Wandering through the web the other day, I paused to read something in “About.com Shakespeare” under a heading about theater in Shakespeare’s time. “It’s a sad fact that today we normally study Shakespeare’s plays out of a book,” the writer explained, “but it’s important to remember that the Bard wasn’t writing for today’s literary audience; he was writing for the masses, many of whom couldn’t read or write.”
Then, later, I came upon the Amazon site for the book Shakespeare as Literary Dramatist by Lukas Erne, now in a new edition after ten years; and the blurb explained that this “groundbreaking study argues that Shakespeare, apart from being a playwright who wrote theatrical texts for the stage, was also a literary dramatist who produced reading texts for the page.”
Hmmm … So which was it?
It seems to me that we have an example, here, of how the world of Shakespearean study is inevitably changing and almost imperceptibly moving toward recognizing Edward de Vere, Earl of Oxford as the true author of the great works. In that view, the seeming contradiction presented above is explained logically by realizing that Oxford — during the 1590s, and up to his death in 1604 — was a virtual recluse busily rewriting and revising his stage works. Many of those plays were being performed, but at the same time he was transforming them into masterpieces of dramatic literature, for readers of his own time and in the future.
Otherwise, let’s face it – work being done by scholars such as Lukas Erne can only threaten the traditional conception of the busy dramatist turning out play after play with the only objective being to have it ready for actors to perform on the stage. In the first place, that fellow of the orthodox view had no time to produce “reading texts for the page.”
“Examining the evidence from early published playbooks, Erne argues that Shakespeare wrote many of his plays with a readership in mind and that these ‘literary’ texts would have been abridged for the stage because they were too long for performance.”
Oh, come on, please! That statement has it entirely backwards! Sure, that may have been part of the way it worked if Oxford was the playwright; but the Stratford man would never have written a literary text that would have to be “abridged for the stage”! Remember how he was said to be “indifferent” to the appearances of his plays in print?
But Lukas Erne is surely on the right track. And works like Shakespeare as Literary Dramatist, first published in 2003, will follow the track right to the Earl of Oxford.

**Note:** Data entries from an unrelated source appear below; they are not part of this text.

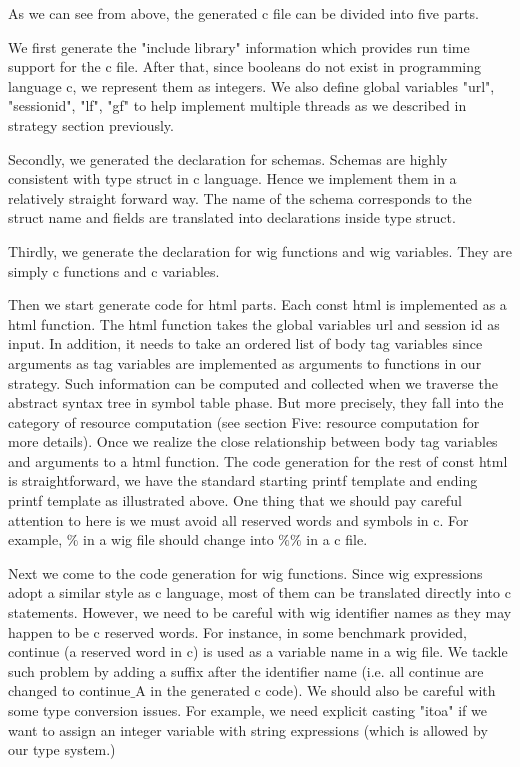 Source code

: \documentclass{WigReport}
\begin{document}
As we can see from above, the generated c file can be divided into five parts. 

We first generate the "include library" information which provides run time support for the c file. After that, since booleans do not exist in programming language c, we represent them as integers. We also define global variables "url", "sessionid", "lf", "gf" to help implement multiple threads as we described in strategy section previously.

Secondly, we generated the declaration for schemas. Schemas are highly consistent with type struct in c language. Hence we implement them in a relatively straight forward way. The name of the schema corresponds to the struct name and fields are translated into declarations inside type struct.

Thirdly, we generate the declaration for wig functions and wig variables. They are simply c functions and c variables.

Then we start generate code for html parts. Each const html is implemented as a html function. The html function takes the global variables url and session id as input. In addition, it needs to take an ordered list of body tag variables since arguments as tag variables are implemented as arguments to functions in our strategy. Such information can be computed and collected when we traverse the abstract syntax tree in symbol table phase. But more precisely, they fall into the category of resource computation (see section Five: resource computation for more details). Once we realize the close relationship between body tag variables and arguments to a html function. The code generation for the rest of const html is straightforward, we have the standard starting printf template and ending printf template as illustrated above. One thing that we should pay careful attention to here is we must avoid all reserved words and symbols in c. For example, $\%$ in a wig file should change into $\%\%$ in a c file.

Next we come to the code generation for wig functions. Since wig expressions adopt a similar style as c language, most of them can be translated directly into c statements. However, we need to be careful with wig identifier names as they may happen to be c reserved words. For instance, in some benchmark provided, continue (a reserved word in c) is used as a variable name in a wig file. We tackle such problem by adding a suffix after the identifier name (i.e. all continue are changed to continue$\_$A in the generated c code). We should also be careful with some type conversion issues. For example, we need explicit casting "itoa" if we want to assign an integer variable with string expressions (which is allowed by our type system.)
\end{document}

I encourage readers of this blog to check out the various “reviews” on Amazon, many with clear recognition that our view of the author and his work must now change. The scholars must now bend with the winds of that change. Bend or break…
It would also be a good idea to get hold of the new edition, with an added 10,000-word preface that “reviews and intervenes in the controversy that the book has triggered.”
Yes indeed!
The great critic Goddard, among others, agrees. He said Shakespeare had to have written for the page. One example he gave: The puns in Macbeth came too fast for the audience to get.
Desper’s brilliant essay on Allusions To Campion in Twelfth Night
http://www.shakespearefellowship.org/virtualclassroom/12thnightdesper.htm
support this theory also. The quips and historical references come so fast it would take an extremely literate, historically savvy, and almost impossibly astute theater goer to pick up what was an amazingly seditious and act of genius of hidden criticism of the Crown.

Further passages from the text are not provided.